Yolanda Cabello
Independent clinical embryologist and consultant in assisted reproduction and lecturer on the Master's Degree in Health and Clinical Management at the International University of Valencia
This meta-analysis is robust and relevant as it synthesizes existing evidence from contemporary observational data (2009-2024) on gestational weight gain (GWG) from 1.6 million pregnant women from various regions of the world. It does so by applying systematic and pre-registered methods: exhaustive search, duplicate assessment, and analysis with random effects models, sensitivity, and bias assessment. In addition, they relate their conclusions to the recommendations made by the World Health Organization (WHO) or the US National Academy of Medicine (IOM), with the aim of helping to optimize the criteria for action and standards to improve perinatal outcomes related to GWG in pregnant women worldwide.
Their findings showed that the consequences of weight gain during pregnancy above the recommendations were associated with an increased risk of cesarean section, preeclampsia, large-for-gestational-age newborns, macrosomia, and admission to the neonatal ICU. Conversely, weight gain during pregnancy below the recommended level was associated with an increased risk of prematurity, small-for-gestational-age newborns, and low birth weight. All of these consequences are consistent with previous studies and individual patient data, and they expand the evidence by including more regions and neonatal outcomes such as factors such as respiratory distress or neonatal ICU admissions.
One of the important limitations of this meta-analysis is that the data are aggregated, i.e., they are not recorded on a patient-by-patient basis. It also happens that many series lack key stratified covariates, such as smoking, parity, or ethnicity, which prevents meta-regression and leads to the possibility of residual confounding and reverse causality, such as premature birth shortening the time to gain weight or preeclampsia producing edema that causes weight gain. In addition, geographical representation is incomplete, as there are still no studies conducted in Africa or heterogeneity in Asia due to different body mass index (BMI) cutoffs, which limits generalization and justifies the WHO's initiative to create global standards based on more representative individual databases.
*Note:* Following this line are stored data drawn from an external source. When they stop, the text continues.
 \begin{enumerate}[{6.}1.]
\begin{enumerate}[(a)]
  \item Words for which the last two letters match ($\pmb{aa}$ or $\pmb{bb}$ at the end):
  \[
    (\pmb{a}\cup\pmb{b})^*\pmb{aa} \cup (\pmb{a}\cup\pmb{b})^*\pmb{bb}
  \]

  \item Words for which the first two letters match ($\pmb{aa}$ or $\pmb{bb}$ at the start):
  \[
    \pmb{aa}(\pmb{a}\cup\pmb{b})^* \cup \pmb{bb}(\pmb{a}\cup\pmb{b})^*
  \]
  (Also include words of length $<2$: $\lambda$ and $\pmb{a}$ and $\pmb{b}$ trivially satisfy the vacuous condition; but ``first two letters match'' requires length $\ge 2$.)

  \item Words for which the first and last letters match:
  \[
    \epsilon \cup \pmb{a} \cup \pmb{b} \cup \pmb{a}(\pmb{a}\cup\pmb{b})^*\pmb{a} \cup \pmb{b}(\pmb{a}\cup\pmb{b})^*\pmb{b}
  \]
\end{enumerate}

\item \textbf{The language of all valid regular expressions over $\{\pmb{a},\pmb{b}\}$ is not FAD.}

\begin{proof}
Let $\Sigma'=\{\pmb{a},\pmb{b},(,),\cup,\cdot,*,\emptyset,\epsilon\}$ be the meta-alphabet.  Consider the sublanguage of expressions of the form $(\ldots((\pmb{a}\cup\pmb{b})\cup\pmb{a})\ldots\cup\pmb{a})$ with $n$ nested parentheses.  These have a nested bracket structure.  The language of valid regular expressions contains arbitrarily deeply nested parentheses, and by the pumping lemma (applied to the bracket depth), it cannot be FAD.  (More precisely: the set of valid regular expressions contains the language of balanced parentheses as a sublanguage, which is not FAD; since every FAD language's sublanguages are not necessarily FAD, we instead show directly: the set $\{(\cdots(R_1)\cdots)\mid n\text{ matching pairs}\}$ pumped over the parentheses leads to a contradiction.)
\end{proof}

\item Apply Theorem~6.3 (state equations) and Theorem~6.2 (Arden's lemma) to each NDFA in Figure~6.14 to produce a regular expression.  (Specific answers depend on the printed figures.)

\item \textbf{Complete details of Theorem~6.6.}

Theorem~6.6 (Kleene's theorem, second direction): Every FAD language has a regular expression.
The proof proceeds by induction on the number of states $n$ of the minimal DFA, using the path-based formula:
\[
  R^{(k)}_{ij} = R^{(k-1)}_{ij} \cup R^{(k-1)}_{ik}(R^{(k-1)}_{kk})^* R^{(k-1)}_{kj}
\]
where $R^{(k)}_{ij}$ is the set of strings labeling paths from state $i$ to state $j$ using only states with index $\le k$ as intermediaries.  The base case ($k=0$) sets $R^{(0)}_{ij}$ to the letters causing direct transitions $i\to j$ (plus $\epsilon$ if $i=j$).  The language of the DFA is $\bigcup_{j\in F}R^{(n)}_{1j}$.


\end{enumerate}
The observation that the classic IOM guidelines come from predominantly white populations and the 1980s is a valid and explanatory criticism (those guidelines were based on cohorts with lower BMI and maternal age and with little diversity). This work shows that the basic associations between weight gain during pregnancy and pregnancy outcomes remain in contemporary and more diverse populations, but it also highlights the need to update thresholds and adapt recommendations by region/ethnicity.
The implications for public health could be: to strengthen screening and monitoring of gestational weight gain as a useful clinical indicator; prioritizing lifestyle-based interventions, such as making recommendations on diet, physical activity, or psychosocial support, aimed at preventing both excess and insufficient weight gain during pregnancy; and encouraging the WHO to finalize recommendations, with global standards based on individual and representative data to guide policies and programs in diverse populations and contexts.
There is no exact calculation linking the cost of the economic consequences of newborns with problems arising from weight gain during pregnancy, both above and below the recommendations, but a reasonable estimate can be made with the existing data and it can be pointed out what is most cost-effective in terms of the healthcare system.
According to the Spanish Ministry of Health, the average cost of hospitalization for a very low birth weight newborn (500-1,000g) is €52,508.5 per admission. Another study points out that treating premature (very immature) babies is one of the most expensive processes in the National Health System. In addition, obstetric events such as premature births between 28 and 32 weeks have an average cost per patient (neonatal) of approximately €44,709 according to an analysis of obstetric/neonatal costs. The cost to the public system of treating newborns with complications resulting from fetal overgrowth, such as macrosomia, ICU admission, or necessary interventions, can be very high for each serious case, which would mean tens of thousands of euros per newborn, including their stay in the ICU, treatment, and follow-up. If only a portion of the serious cases resulting from GWG (which may not be very high) were reduced through better maternal monitoring, the savings could be significant. Therefore, it could be concluded that interventions to control weight gain during pregnancy would have a cost, but would be much cheaper per woman than the cost of caring for a newborn or its mother with serious complications.